Material for the task =
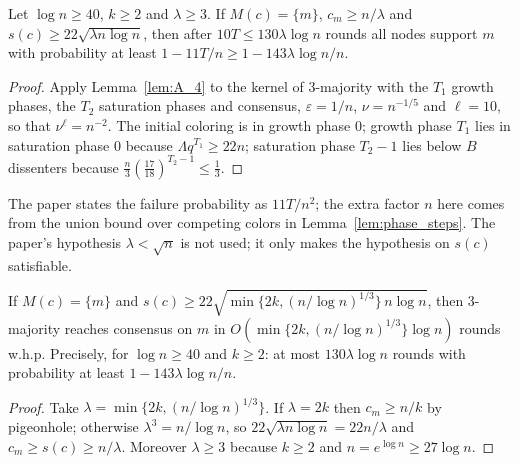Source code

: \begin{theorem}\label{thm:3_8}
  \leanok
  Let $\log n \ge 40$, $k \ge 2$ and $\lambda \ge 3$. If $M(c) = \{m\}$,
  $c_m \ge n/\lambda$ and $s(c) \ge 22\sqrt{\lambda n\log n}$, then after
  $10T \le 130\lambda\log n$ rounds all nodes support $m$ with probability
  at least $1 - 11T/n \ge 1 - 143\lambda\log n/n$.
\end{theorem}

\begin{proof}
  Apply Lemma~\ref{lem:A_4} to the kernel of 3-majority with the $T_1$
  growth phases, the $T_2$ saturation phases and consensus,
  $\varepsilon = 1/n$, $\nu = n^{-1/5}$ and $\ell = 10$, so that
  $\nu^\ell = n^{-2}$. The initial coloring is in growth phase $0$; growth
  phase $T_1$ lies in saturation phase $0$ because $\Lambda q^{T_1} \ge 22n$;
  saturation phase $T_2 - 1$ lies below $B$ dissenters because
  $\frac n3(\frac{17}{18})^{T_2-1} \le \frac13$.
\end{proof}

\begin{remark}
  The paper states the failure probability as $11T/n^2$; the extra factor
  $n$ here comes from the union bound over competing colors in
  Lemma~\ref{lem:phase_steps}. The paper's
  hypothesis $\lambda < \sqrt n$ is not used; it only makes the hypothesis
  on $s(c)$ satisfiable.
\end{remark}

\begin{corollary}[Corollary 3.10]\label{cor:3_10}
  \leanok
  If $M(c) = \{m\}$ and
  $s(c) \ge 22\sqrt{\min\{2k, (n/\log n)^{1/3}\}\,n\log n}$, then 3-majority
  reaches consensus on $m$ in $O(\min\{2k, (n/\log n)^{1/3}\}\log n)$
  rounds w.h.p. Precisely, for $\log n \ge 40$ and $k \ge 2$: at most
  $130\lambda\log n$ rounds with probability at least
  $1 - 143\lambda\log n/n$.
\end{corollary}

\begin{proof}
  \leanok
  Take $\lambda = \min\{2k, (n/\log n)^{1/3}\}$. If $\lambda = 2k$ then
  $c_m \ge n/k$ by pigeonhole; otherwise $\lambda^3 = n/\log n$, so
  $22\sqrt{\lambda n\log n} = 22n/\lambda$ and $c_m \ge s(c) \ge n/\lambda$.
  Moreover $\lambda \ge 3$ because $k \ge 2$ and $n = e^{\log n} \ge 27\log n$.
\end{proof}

---

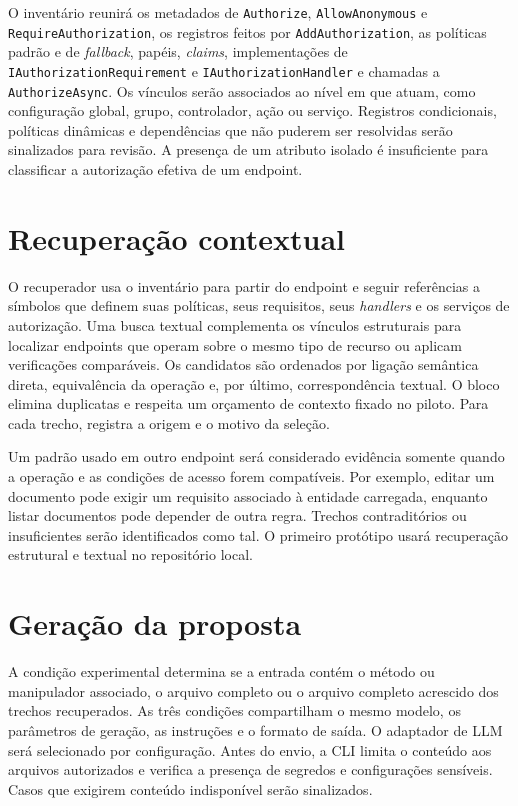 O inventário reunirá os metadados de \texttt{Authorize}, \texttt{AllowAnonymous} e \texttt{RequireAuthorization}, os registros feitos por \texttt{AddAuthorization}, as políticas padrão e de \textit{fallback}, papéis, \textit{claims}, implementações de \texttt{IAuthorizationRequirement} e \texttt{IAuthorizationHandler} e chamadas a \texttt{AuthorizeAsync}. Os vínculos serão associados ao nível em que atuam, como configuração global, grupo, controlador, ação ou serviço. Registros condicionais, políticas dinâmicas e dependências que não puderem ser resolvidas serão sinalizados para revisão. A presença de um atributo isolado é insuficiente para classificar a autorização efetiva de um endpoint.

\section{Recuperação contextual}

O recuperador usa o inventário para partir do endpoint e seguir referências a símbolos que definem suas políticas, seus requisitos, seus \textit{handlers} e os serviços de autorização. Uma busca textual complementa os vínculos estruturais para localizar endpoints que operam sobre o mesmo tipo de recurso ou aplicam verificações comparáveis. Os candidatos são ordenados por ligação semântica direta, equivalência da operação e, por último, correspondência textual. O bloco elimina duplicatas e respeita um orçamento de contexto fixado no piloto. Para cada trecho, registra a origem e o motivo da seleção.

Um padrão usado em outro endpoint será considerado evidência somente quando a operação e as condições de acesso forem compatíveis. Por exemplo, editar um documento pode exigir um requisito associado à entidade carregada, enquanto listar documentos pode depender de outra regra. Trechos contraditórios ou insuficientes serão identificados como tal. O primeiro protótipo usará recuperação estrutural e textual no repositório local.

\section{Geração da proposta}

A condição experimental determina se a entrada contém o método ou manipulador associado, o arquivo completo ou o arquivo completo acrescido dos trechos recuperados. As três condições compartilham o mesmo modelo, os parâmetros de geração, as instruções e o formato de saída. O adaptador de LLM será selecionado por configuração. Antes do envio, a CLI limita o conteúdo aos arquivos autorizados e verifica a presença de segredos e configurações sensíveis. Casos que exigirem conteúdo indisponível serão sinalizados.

Activity = The answer should consist only of the lines above from the one with "Source code" through the one with "at least $1", repeated exactly, with no pictures among them.

Task response =
Source code

: \begin{theorem}\label{thm:3_8}
  \leanok
  Let $\log n \ge 40$, $k \ge 2$ and $\lambda \ge 3$. If $M(c) = \{m\}$,
  $c_m \ge n/\lambda$ and $s(c) \ge 22\sqrt{\lambda n\log n}$, then after
  $10T \le 130\lambda\log n$ rounds all nodes support $m$ with probability
  at least $1 - 11T/n \ge 1 - 143\lambda\log n/n$.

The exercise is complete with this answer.